» **Task goal**: Reproduce exactly the lines of the material beneath, from the line that contains "### Master公式" to the line that contains "### 对数器的概念和使用", both included, and no other lines.

» **Supplied records**:
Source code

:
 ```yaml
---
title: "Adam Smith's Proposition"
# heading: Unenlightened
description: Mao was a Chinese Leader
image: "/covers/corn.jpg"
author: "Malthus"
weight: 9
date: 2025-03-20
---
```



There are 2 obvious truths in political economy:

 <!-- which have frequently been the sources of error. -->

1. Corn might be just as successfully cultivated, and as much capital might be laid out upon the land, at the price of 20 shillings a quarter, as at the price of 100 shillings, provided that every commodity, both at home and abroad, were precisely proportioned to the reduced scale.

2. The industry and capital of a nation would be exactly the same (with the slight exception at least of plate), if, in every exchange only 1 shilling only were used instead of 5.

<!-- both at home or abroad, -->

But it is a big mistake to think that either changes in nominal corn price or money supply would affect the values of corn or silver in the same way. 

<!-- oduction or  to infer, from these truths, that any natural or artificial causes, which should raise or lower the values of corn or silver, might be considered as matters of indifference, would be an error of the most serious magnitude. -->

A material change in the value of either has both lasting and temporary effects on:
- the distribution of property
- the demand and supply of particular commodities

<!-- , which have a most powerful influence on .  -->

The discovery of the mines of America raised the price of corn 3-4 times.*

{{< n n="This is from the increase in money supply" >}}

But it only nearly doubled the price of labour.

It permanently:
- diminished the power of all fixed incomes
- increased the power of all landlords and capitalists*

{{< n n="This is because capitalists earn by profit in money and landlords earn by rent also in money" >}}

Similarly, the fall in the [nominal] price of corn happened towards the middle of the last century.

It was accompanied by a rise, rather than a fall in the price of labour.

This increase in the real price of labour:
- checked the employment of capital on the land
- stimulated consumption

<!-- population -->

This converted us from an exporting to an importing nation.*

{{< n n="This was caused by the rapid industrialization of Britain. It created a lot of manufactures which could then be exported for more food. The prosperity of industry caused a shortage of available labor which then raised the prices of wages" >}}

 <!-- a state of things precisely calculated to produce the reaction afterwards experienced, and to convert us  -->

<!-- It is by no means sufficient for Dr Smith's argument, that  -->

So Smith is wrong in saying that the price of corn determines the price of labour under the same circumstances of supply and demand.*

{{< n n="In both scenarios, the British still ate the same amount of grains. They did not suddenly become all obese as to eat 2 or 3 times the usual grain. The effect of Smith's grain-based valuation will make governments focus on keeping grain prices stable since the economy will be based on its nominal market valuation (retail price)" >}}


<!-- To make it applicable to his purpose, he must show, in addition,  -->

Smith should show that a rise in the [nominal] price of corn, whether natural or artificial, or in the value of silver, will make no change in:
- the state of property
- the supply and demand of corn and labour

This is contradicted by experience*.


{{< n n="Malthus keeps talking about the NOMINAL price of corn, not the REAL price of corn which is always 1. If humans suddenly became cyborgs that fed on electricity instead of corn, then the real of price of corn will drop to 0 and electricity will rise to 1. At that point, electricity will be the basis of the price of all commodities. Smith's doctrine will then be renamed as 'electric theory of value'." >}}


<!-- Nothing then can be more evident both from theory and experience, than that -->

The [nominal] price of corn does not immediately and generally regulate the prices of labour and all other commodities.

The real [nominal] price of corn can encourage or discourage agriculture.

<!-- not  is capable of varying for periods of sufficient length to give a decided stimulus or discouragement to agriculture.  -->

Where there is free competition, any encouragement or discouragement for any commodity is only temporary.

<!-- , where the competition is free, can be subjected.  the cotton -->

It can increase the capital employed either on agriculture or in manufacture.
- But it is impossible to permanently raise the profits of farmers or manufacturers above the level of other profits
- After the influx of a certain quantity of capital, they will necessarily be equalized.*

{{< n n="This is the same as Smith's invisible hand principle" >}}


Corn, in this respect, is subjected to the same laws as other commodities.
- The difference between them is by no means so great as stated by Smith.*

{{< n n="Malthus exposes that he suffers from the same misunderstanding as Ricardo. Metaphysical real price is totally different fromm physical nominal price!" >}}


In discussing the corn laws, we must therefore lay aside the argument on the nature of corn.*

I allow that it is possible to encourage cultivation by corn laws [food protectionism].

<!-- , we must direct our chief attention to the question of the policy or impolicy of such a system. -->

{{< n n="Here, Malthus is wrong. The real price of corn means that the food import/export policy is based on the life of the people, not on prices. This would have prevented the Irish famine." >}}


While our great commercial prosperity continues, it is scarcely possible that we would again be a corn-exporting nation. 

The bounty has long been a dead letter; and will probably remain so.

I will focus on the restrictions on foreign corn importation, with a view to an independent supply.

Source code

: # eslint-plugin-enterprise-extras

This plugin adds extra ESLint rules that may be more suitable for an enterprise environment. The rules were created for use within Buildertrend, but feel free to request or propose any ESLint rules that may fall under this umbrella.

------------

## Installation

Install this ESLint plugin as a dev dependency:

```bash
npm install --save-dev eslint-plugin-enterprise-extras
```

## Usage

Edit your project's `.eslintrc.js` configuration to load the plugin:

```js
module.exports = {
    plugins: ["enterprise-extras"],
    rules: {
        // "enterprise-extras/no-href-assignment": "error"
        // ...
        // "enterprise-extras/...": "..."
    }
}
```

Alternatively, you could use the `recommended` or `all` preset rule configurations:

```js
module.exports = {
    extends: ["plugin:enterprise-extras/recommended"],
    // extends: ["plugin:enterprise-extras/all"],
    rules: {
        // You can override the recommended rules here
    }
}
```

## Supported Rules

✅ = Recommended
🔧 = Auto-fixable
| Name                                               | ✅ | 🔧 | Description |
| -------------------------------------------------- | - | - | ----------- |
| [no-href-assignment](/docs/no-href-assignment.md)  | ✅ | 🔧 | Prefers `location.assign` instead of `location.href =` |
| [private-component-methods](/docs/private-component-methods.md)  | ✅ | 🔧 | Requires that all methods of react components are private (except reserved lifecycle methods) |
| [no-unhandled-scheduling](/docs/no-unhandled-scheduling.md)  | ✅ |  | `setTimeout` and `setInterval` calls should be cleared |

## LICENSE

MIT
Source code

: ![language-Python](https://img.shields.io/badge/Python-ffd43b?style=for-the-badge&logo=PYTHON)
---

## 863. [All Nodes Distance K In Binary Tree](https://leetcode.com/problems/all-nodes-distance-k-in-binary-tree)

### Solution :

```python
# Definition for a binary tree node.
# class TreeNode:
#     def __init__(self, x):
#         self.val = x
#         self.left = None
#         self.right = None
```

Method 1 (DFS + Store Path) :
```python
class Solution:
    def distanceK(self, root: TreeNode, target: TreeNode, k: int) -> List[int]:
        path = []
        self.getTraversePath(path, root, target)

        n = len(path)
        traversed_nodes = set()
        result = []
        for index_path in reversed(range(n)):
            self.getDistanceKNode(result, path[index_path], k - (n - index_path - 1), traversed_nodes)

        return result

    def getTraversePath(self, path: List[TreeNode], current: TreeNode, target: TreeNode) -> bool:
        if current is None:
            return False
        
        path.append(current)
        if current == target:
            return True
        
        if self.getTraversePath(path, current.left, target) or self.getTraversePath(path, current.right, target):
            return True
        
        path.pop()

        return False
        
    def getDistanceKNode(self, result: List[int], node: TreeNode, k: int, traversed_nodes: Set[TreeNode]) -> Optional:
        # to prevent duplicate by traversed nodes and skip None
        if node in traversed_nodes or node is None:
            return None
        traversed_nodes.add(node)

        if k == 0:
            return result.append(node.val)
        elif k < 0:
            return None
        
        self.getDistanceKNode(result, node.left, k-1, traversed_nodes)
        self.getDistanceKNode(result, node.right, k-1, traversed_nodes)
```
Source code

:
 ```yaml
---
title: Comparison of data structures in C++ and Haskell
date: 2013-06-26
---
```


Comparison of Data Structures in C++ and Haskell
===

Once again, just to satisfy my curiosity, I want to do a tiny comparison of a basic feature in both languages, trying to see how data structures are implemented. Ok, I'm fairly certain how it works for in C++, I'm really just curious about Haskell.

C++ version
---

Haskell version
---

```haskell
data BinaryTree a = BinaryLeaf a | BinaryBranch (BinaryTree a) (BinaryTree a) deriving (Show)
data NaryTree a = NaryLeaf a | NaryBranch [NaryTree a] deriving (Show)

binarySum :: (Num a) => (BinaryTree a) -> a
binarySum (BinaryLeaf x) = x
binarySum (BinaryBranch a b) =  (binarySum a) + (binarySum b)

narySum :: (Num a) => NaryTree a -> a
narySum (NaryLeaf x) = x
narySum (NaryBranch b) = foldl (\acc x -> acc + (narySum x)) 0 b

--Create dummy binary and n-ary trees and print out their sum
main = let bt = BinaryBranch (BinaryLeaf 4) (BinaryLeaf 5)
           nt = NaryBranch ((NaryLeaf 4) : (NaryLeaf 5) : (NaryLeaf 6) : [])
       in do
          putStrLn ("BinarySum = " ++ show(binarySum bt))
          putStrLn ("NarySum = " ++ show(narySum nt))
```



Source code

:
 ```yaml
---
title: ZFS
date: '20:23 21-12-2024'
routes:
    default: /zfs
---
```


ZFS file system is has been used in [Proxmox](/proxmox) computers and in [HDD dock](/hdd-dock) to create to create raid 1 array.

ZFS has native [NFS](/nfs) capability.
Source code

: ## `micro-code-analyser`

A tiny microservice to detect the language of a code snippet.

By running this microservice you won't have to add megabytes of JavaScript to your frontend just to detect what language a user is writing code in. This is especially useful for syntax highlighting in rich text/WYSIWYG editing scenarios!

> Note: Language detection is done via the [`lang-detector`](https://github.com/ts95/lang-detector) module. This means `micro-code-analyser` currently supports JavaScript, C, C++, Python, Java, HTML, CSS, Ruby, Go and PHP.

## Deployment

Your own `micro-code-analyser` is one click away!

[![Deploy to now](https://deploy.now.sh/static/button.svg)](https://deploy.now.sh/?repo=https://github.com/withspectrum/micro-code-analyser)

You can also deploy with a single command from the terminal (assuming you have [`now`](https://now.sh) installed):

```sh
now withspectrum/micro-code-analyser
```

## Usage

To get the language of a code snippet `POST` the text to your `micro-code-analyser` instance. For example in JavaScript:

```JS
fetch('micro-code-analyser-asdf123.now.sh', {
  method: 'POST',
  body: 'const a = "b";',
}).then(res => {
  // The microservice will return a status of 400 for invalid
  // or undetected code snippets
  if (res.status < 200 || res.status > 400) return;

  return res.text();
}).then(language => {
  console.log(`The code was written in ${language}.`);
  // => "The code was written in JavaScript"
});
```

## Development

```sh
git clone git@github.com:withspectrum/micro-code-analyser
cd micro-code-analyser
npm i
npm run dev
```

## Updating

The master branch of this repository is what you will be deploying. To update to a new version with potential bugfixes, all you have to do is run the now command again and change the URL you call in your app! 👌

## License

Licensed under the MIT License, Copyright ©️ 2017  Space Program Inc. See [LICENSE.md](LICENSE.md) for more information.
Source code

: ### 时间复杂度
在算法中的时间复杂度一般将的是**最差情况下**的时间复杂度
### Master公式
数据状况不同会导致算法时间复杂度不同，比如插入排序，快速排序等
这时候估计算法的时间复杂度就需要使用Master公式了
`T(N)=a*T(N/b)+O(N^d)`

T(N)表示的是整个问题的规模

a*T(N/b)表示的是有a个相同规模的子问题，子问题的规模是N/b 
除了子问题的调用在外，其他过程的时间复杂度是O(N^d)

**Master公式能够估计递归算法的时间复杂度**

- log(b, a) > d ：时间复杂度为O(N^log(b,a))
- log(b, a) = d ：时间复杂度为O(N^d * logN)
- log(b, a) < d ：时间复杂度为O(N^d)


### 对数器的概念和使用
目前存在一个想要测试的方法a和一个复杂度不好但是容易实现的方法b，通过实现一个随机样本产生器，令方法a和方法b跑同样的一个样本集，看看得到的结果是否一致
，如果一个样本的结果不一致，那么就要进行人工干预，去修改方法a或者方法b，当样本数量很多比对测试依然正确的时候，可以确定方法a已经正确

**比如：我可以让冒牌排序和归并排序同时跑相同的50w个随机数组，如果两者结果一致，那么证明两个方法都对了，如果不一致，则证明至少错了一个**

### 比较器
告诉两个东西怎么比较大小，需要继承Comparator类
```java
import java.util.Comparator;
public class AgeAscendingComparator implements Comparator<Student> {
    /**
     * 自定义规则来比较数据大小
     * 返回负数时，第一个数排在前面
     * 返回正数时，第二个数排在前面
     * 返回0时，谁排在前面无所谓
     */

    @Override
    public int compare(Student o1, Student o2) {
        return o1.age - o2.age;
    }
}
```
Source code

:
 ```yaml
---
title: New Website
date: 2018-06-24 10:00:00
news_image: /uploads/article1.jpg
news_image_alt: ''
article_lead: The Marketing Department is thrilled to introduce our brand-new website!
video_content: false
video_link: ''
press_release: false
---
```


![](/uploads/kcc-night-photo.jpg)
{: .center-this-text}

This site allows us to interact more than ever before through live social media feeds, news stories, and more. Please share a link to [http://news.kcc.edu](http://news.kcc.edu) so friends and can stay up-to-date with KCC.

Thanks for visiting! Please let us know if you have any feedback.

» **Task response**:
### Master公式
数据状况不同会导致算法时间复杂度不同，比如插入排序，快速排序等
这时候估计算法的时间复杂度就需要使用Master公式了
`T(N)=a*T(N/b)+O(N^d)`

T(N)表示的是整个问题的规模

a*T(N/b)表示的是有a个相同规模的子问题，子问题的规模是N/b 
除了子问题的调用在外，其他过程的时间复杂度是O(N^d)

**Master公式能够估计递归算法的时间复杂度**

- log(b, a) > d ：时间复杂度为O(N^log(b,a))
- log(b, a) = d ：时间复杂度为O(N^d * logN)
- log(b, a) < d ：时间复杂度为O(N^d)


### 对数器的概念和使用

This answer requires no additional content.